*** Task input ***

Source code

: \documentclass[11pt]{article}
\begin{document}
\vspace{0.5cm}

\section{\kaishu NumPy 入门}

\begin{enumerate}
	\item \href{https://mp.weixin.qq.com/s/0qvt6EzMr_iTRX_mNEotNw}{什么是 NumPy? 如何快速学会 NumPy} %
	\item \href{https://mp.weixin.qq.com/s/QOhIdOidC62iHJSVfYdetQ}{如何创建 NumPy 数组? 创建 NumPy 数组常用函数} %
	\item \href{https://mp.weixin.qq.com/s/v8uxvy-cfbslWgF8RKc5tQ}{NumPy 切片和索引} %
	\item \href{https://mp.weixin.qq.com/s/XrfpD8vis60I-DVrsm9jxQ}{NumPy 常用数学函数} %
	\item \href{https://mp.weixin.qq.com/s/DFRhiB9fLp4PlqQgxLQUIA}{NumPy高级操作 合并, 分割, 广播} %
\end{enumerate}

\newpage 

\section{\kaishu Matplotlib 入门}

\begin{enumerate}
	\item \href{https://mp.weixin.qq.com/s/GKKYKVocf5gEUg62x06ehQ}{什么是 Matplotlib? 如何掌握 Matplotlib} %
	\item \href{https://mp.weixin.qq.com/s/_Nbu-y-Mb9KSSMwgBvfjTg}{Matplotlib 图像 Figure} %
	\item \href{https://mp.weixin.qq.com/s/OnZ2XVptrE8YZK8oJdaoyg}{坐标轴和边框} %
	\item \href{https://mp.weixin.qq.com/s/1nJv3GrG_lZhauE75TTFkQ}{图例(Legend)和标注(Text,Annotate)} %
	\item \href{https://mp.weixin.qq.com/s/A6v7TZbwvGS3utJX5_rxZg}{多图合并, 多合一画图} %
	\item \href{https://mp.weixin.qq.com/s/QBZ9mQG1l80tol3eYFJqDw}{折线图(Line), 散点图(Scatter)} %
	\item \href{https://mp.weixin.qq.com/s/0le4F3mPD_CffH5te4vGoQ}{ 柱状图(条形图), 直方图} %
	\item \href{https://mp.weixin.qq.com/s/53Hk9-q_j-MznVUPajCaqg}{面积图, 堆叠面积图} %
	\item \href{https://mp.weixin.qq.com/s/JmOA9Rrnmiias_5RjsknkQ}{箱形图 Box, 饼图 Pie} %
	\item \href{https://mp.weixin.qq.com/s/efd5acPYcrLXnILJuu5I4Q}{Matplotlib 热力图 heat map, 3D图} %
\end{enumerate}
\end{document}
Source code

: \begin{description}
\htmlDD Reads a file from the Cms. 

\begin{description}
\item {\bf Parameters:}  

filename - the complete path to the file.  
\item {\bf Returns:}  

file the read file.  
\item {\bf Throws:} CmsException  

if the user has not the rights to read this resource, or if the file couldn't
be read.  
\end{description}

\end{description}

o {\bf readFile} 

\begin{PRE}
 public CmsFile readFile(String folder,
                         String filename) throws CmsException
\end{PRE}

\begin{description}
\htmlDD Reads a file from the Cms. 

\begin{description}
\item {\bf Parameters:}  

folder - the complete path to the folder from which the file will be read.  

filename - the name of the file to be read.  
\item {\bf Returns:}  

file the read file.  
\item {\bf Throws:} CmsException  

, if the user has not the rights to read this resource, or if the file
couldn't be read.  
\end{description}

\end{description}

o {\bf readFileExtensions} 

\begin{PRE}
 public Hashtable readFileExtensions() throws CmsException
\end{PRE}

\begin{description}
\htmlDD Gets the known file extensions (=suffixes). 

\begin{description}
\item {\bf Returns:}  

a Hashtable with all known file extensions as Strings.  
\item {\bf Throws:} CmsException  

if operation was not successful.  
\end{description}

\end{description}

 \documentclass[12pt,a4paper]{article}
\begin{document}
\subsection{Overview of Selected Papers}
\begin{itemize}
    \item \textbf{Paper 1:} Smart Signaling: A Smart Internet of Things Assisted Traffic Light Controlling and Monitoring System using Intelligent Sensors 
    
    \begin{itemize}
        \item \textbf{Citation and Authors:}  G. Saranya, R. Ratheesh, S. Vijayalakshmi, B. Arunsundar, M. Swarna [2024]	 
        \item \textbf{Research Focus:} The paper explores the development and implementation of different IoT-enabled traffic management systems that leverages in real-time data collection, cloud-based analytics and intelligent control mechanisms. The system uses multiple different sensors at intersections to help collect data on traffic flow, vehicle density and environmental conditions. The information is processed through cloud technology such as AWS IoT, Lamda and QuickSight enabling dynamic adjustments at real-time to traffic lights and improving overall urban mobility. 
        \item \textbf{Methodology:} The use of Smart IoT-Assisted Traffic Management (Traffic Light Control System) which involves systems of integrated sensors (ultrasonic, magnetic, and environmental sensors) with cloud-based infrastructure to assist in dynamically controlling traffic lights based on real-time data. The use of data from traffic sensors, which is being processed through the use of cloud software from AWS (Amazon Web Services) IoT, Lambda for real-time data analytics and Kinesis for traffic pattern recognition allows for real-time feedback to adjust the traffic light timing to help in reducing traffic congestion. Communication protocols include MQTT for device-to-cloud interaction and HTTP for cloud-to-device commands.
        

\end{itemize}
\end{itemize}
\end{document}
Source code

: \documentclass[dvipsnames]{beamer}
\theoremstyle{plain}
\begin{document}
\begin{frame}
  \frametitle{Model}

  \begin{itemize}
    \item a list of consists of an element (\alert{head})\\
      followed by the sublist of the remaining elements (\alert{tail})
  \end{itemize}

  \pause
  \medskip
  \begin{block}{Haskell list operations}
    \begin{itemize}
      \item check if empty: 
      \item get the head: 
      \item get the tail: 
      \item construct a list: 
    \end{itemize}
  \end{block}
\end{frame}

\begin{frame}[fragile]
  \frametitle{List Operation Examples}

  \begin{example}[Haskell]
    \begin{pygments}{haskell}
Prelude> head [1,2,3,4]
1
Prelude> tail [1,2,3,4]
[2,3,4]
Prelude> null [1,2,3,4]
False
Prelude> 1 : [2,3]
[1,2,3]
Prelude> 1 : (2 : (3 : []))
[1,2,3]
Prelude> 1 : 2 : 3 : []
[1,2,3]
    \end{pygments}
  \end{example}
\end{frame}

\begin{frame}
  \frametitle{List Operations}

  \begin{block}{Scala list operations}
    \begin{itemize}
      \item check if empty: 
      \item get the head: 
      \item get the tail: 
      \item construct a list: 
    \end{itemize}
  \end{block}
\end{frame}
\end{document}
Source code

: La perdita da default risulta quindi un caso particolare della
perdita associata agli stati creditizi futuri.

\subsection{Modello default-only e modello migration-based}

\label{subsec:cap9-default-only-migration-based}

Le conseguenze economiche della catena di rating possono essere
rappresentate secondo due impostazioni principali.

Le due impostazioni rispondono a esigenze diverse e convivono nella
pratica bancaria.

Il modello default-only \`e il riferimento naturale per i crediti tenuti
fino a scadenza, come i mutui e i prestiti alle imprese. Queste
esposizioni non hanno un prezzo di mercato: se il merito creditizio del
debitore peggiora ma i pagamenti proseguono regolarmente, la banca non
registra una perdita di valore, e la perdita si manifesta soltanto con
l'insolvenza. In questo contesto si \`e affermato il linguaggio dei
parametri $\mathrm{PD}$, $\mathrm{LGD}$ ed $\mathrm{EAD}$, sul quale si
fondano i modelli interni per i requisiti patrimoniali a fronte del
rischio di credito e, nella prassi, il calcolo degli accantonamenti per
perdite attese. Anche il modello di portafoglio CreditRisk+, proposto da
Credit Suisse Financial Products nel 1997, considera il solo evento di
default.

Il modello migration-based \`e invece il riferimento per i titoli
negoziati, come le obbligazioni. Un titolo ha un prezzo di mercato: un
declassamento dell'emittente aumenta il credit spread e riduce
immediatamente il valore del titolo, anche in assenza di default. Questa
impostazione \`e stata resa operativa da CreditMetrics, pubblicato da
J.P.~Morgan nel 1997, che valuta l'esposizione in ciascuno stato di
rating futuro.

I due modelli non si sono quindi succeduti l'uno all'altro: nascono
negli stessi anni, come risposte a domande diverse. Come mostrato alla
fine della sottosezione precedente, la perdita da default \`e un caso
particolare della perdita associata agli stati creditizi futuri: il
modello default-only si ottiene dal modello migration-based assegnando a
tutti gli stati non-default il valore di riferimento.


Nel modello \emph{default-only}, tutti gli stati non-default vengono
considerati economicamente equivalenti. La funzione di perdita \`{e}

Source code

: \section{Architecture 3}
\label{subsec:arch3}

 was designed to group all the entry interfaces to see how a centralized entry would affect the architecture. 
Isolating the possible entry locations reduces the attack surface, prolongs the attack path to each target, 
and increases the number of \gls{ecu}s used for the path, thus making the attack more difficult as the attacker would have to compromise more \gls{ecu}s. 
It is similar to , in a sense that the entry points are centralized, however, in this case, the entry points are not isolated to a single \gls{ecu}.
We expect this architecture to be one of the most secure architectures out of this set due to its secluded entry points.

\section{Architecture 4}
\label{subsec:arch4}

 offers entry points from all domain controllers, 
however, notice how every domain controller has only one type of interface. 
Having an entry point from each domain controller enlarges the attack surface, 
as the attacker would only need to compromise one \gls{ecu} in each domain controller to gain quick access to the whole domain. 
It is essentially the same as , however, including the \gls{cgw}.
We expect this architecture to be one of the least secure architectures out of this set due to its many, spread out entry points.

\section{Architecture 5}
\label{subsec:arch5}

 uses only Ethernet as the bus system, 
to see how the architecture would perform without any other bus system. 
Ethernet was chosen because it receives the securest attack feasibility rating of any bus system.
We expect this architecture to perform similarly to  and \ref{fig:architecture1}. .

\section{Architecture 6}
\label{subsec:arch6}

*** End of Task input ***

What is being asked: Copy out each line carrying the string "della" from the data.

Solved problem:
: La perdita da default risulta quindi un caso particolare della
Le conseguenze economiche della catena di rating possono essere
fine della sottosezione precedente, la perdita da default \`e un caso
particolare della perdita associata agli stati creditizi futuri: il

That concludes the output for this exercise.